- _Problem requirements_: Wherever a line in the data below holds "articles", copy that line.
+++++
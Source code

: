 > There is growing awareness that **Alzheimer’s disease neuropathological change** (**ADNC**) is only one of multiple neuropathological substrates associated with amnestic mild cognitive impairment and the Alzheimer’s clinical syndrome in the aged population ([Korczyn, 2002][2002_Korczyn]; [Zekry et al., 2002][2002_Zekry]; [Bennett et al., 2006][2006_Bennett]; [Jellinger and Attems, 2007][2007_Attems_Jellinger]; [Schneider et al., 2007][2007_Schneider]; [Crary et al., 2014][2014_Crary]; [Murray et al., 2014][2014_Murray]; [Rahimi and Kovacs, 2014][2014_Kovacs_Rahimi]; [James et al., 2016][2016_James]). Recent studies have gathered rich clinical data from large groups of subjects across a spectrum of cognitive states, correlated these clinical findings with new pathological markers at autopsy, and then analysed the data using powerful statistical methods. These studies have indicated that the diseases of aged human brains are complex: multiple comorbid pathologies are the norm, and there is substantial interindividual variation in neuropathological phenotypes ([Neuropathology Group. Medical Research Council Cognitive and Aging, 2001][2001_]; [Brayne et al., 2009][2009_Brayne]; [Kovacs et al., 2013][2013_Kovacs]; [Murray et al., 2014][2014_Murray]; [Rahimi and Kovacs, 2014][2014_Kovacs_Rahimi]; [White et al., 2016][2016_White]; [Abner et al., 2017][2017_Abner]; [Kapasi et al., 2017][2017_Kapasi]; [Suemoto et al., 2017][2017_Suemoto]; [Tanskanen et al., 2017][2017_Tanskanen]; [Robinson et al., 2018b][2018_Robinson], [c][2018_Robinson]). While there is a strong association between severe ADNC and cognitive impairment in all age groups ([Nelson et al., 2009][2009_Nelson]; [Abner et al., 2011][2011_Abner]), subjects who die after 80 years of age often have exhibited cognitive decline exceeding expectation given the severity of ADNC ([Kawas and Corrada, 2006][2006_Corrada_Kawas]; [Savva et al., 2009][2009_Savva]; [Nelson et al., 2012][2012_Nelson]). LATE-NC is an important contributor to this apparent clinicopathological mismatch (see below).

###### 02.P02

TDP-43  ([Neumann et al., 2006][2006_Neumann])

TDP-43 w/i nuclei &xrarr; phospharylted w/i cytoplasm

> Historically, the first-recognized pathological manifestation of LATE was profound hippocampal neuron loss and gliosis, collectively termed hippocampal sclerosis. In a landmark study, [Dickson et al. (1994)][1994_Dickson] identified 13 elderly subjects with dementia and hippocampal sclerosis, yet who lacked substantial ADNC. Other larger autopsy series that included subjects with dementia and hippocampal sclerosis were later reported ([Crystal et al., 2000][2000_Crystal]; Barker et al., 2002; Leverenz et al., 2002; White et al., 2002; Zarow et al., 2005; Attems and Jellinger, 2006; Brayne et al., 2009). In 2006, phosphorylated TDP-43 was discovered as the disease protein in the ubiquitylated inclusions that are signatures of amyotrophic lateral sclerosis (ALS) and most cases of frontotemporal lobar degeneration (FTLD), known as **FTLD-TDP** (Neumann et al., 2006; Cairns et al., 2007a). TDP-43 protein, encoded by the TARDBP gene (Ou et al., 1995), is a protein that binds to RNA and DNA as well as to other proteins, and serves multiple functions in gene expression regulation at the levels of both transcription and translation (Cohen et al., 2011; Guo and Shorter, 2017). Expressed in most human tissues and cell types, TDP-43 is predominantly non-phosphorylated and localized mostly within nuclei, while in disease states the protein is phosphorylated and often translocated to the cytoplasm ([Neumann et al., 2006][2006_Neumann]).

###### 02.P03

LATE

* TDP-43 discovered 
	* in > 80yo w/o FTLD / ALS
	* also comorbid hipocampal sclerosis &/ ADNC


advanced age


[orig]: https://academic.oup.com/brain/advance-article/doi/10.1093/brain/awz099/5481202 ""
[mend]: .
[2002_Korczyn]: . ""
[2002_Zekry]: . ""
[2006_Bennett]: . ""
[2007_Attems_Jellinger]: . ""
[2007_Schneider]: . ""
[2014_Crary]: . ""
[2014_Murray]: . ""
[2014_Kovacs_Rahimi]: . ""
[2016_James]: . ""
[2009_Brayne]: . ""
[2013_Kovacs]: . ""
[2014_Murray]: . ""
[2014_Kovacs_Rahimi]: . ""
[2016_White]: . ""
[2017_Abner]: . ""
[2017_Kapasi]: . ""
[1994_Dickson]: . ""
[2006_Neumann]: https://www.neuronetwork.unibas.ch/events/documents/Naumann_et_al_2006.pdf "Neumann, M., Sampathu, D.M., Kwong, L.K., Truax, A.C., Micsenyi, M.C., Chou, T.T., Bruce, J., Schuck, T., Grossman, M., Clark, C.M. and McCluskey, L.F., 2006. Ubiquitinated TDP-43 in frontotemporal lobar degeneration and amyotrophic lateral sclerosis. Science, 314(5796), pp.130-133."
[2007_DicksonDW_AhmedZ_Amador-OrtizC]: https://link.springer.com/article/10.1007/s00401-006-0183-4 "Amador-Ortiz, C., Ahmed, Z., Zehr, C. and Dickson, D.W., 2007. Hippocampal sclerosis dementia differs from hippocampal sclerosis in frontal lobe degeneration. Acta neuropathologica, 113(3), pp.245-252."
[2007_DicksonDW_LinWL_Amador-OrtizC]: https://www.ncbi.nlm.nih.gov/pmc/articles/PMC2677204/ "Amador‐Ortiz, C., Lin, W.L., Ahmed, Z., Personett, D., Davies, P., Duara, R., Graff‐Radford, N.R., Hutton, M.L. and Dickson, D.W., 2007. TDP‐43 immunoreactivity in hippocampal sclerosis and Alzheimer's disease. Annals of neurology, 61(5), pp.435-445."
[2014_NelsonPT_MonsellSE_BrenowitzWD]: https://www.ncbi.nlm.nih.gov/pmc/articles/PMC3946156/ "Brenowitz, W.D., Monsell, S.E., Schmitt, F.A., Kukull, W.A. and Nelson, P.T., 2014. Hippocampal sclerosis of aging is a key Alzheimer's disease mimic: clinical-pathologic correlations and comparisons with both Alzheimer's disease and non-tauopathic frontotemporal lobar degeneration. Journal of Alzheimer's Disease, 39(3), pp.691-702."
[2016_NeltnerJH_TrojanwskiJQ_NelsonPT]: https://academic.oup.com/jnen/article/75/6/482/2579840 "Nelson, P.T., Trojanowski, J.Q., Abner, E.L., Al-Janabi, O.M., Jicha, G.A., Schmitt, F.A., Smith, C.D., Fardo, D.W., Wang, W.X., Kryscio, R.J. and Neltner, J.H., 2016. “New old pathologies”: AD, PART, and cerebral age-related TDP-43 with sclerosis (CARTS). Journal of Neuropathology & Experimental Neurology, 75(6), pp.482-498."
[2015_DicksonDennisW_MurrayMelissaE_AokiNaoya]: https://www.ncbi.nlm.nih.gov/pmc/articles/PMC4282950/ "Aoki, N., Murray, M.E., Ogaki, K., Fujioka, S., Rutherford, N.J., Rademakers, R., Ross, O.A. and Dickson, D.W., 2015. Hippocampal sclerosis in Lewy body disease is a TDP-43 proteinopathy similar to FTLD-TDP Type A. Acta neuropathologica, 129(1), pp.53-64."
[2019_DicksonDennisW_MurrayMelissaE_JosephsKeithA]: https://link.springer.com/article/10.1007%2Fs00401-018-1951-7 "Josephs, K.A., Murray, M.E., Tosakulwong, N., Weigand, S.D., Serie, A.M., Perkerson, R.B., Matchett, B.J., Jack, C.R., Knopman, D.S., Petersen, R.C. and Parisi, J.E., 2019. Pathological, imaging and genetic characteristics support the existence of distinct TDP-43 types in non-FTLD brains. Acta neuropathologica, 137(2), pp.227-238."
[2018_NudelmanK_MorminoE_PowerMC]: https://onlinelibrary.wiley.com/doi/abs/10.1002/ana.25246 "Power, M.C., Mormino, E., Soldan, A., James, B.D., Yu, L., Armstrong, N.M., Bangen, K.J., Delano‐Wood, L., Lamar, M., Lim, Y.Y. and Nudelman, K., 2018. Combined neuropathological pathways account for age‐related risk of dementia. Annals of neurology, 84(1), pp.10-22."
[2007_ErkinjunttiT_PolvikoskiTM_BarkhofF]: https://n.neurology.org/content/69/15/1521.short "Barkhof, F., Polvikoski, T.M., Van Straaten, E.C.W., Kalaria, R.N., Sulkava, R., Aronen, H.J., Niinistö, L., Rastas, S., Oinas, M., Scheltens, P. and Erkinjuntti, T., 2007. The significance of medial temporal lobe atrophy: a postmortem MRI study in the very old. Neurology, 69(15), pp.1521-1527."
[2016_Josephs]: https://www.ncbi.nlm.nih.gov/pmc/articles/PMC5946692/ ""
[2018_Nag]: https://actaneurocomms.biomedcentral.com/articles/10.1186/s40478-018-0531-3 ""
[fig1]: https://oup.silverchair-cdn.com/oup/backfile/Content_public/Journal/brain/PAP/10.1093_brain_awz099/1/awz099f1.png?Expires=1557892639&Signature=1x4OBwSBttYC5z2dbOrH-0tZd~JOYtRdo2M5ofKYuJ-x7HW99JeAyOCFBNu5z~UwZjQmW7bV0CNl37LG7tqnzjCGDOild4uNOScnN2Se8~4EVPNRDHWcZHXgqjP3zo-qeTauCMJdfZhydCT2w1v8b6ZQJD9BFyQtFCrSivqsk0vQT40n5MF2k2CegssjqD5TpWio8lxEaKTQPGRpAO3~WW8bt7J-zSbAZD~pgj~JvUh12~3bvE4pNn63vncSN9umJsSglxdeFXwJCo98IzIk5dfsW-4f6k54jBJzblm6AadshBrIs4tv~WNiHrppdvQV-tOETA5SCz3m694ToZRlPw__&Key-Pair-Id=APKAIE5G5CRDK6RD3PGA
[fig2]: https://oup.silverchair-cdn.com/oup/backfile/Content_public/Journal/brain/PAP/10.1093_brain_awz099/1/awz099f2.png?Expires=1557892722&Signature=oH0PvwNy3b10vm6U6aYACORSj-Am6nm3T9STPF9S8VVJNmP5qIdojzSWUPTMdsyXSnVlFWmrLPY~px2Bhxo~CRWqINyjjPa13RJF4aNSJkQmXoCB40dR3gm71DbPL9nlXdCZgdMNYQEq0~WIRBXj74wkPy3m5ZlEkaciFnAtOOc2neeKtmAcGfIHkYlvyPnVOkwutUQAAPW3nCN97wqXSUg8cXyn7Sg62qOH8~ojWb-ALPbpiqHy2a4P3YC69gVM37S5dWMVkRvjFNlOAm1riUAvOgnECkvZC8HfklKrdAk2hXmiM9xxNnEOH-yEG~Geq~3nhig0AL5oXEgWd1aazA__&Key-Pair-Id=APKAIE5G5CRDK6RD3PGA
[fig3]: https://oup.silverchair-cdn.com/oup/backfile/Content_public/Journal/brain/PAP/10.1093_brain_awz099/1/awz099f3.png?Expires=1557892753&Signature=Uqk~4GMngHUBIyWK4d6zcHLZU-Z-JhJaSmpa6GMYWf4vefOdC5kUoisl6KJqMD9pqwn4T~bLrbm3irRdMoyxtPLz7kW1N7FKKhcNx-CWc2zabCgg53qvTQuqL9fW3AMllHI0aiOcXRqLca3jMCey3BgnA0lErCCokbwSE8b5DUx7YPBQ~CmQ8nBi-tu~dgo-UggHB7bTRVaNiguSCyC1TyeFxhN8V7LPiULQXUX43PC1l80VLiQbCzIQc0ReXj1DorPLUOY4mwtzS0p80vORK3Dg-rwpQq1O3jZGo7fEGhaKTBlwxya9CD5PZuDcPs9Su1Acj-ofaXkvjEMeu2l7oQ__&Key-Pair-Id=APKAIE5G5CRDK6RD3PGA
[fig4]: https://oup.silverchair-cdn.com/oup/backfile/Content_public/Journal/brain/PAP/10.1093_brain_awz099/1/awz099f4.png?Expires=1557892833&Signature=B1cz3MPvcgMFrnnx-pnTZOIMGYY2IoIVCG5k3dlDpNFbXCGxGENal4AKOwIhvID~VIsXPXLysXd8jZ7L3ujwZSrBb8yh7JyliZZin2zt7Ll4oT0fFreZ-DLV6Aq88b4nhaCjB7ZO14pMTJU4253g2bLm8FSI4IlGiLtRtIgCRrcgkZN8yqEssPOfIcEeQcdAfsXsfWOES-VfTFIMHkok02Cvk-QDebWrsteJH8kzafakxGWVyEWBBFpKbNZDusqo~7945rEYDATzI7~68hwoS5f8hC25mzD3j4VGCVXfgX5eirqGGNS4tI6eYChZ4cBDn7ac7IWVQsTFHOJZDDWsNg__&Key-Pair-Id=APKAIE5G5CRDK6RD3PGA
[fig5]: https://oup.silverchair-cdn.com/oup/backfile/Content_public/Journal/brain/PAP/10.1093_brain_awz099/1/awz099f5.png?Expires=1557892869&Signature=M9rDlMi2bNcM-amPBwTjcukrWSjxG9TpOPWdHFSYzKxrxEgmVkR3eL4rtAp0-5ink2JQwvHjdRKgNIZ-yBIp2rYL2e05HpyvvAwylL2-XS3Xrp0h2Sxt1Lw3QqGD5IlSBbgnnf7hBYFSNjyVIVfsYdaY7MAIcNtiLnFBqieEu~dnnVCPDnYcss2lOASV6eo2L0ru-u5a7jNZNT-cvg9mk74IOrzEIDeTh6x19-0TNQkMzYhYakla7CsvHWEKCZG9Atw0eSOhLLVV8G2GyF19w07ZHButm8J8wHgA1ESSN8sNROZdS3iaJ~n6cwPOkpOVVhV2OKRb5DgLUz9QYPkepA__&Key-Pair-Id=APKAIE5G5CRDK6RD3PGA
+++++
- _Result of this task_:
[2007_DicksonDW_LinWL_Amador-OrtizC]: https://www.ncbi.nlm.nih.gov/pmc/articles/PMC2677204/ "Amador‐Ortiz, C., Lin, W.L., Ahmed, Z., Personett, D., Davies, P., Duara, R., Graff‐Radford, N.R., Hutton, M.L. and Dickson, D.W., 2007. TDP‐43 immunoreactivity in hippocampal sclerosis and Alzheimer's disease. Annals of neurology, 61(5), pp.435-445."
[2014_NelsonPT_MonsellSE_BrenowitzWD]: https://www.ncbi.nlm.nih.gov/pmc/articles/PMC3946156/ "Brenowitz, W.D., Monsell, S.E., Schmitt, F.A., Kukull, W.A. and Nelson, P.T., 2014. Hippocampal sclerosis of aging is a key Alzheimer's disease mimic: clinical-pathologic correlations and comparisons with both Alzheimer's disease and non-tauopathic frontotemporal lobar degeneration. Journal of Alzheimer's Disease, 39(3), pp.691-702."
[2015_DicksonDennisW_MurrayMelissaE_AokiNaoya]: https://www.ncbi.nlm.nih.gov/pmc/articles/PMC4282950/ "Aoki, N., Murray, M.E., Ogaki, K., Fujioka, S., Rutherford, N.J., Rademakers, R., Ross, O.A. and Dickson, D.W., 2015. Hippocampal sclerosis in Lewy body disease is a TDP-43 proteinopathy similar to FTLD-TDP Type A. Acta neuropathologica, 129(1), pp.53-64."
[2016_Josephs]: https://www.ncbi.nlm.nih.gov/pmc/articles/PMC5946692/ ""
[2018_Nag]: https://actaneurocomms.biomedcentral.com/articles/10.1186/s40478-018-0531-3 ""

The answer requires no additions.